+++ MATERIAL SHOWN +++

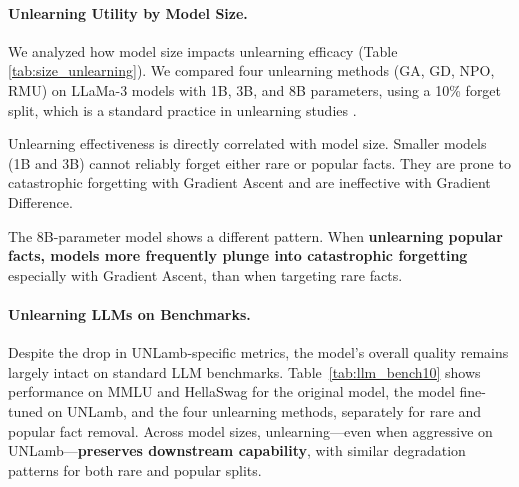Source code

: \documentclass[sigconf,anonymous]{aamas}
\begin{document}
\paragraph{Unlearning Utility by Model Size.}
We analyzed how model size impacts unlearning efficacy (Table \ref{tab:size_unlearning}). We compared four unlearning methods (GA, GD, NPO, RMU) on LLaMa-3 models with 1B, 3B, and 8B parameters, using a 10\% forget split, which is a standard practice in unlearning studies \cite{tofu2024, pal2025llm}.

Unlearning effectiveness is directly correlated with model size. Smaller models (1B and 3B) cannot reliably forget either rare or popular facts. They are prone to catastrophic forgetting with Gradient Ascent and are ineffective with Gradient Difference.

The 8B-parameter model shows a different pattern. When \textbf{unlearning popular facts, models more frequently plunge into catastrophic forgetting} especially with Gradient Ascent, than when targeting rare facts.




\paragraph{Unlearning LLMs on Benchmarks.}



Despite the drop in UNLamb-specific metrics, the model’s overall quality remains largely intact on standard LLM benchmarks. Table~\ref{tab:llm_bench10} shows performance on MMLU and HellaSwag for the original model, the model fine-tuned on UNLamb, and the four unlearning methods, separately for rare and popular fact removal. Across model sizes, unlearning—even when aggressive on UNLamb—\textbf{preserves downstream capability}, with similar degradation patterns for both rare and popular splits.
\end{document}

+++
+++ MATERIAL SHOWN +++

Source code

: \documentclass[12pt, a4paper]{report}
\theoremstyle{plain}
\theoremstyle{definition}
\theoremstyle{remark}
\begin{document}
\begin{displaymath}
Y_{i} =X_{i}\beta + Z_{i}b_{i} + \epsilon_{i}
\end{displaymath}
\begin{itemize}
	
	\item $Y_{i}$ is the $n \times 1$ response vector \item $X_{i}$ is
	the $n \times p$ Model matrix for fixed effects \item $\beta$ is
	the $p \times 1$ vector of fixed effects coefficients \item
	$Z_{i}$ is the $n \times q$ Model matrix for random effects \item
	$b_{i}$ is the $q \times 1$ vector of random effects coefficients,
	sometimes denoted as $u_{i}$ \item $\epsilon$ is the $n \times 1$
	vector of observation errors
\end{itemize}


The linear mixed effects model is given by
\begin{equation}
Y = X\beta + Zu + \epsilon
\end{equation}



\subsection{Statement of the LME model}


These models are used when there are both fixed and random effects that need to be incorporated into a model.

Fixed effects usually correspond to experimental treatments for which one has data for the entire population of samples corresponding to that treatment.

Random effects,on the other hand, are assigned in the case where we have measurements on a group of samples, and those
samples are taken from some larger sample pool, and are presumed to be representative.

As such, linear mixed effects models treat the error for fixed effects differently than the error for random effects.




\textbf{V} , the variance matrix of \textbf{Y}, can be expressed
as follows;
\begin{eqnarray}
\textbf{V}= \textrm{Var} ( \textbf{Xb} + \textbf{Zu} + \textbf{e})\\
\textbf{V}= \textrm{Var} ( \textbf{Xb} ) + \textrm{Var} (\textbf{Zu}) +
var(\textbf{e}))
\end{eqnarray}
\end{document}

+++

> YOUR ASSIGNMENT: Reproduce exactly the entries above, limited to the lines from the one with "We analyzed how" through the one with "Unlearning effectiveness is", both included.

> REPLY:
We analyzed how model size impacts unlearning efficacy (Table \ref{tab:size_unlearning}). We compared four unlearning methods (GA, GD, NPO, RMU) on LLaMa-3 models with 1B, 3B, and 8B parameters, using a 10\% forget split, which is a standard practice in unlearning studies \cite{tofu2024, pal2025llm}.

Unlearning effectiveness is directly correlated with model size. Smaller models (1B and 3B) cannot reliably forget either rare or popular facts. They are prone to catastrophic forgetting with Gradient Ascent and are ineffective with Gradient Difference.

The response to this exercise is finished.